(Data excerpts)

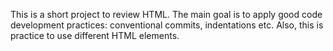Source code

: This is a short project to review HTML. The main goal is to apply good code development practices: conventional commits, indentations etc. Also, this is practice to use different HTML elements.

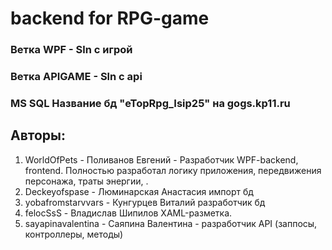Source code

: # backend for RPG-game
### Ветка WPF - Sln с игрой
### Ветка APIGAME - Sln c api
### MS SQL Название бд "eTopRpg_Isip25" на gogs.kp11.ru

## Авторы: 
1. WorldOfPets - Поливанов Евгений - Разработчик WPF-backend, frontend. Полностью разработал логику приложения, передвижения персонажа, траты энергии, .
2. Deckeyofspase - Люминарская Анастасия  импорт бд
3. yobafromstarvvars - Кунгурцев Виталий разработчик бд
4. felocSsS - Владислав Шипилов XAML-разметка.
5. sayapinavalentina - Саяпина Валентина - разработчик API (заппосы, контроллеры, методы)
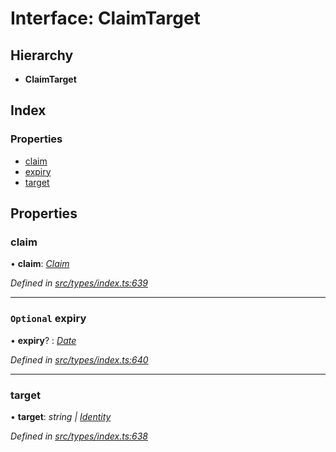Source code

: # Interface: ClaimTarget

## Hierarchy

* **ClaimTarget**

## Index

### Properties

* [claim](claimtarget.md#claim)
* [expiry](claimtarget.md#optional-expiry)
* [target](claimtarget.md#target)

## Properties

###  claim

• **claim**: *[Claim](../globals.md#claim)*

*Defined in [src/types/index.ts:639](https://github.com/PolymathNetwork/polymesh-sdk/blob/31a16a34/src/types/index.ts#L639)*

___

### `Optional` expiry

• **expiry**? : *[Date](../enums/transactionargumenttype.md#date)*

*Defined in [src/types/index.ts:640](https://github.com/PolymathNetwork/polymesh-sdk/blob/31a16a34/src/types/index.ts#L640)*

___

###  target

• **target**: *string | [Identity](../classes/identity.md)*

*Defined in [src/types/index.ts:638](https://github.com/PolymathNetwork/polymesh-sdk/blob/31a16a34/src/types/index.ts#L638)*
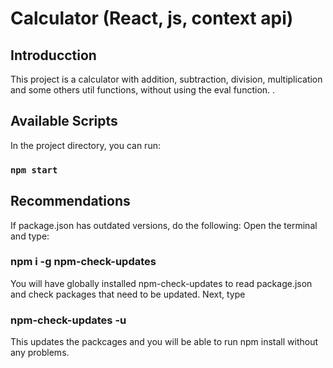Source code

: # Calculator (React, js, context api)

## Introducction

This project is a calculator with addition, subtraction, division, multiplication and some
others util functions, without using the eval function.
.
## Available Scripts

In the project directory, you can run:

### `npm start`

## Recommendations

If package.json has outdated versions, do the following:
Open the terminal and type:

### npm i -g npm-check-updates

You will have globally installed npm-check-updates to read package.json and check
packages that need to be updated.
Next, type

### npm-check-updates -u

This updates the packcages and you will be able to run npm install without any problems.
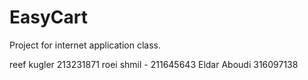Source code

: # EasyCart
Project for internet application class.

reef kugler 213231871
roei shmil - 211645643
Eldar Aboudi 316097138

- _BRIEF_: The data is to be returned exactly as it stands, pictures aside.

- _FINAL ANSWER_:
Source code

: This is a short project to review HTML. The main goal is to apply good code development practices: conventional commits, indentations etc. Also, this is practice to use different HTML elements.

Source code

: # backend for RPG-game
### Ветка WPF - Sln с игрой
### Ветка APIGAME - Sln c api
### MS SQL Название бд "eTopRpg_Isip25" на gogs.kp11.ru

## Авторы: 
1. WorldOfPets - Поливанов Евгений - Разработчик WPF-backend, frontend. Полностью разработал логику приложения, передвижения персонажа, траты энергии, .
2. Deckeyofspase - Люминарская Анастасия  импорт бд
3. yobafromstarvvars - Кунгурцев Виталий разработчик бд
4. felocSsS - Владислав Шипилов XAML-разметка.
5. sayapinavalentina - Саяпина Валентина - разработчик API (заппосы, контроллеры, методы)
Source code

: # Interface: ClaimTarget

## Hierarchy

* **ClaimTarget**

## Index

### Properties

* [claim](claimtarget.md#claim)
* [expiry](claimtarget.md#optional-expiry)
* [target](claimtarget.md#target)

## Properties

###  claim

• **claim**: *[Claim](../globals.md#claim)*

*Defined in [src/types/index.ts:639](https://github.com/PolymathNetwork/polymesh-sdk/blob/31a16a34/src/types/index.ts#L639)*

___

### `Optional` expiry

• **expiry**? : *[Date](../enums/transactionargumenttype.md#date)*

*Defined in [src/types/index.ts:640](https://github.com/PolymathNetwork/polymesh-sdk/blob/31a16a34/src/types/index.ts#L640)*

___

###  target

• **target**: *string | [Identity](../classes/identity.md)*

*Defined in [src/types/index.ts:638](https://github.com/PolymathNetwork/polymesh-sdk/blob/31a16a34/src/types/index.ts#L638)*
Source code

: # Calculator (React, js, context api)

## Introducction

This project is a calculator with addition, subtraction, division, multiplication and some
others util functions, without using the eval function.
.
## Available Scripts

In the project directory, you can run:

### `npm start`

## Recommendations

If package.json has outdated versions, do the following:
Open the terminal and type:

### npm i -g npm-check-updates

You will have globally installed npm-check-updates to read package.json and check
packages that need to be updated.
Next, type

### npm-check-updates -u

This updates the packcages and you will be able to run npm install without any problems.
Source code

: # EasyCart
Project for internet application class.

reef kugler 213231871
roei shmil - 211645643
Eldar Aboudi 316097138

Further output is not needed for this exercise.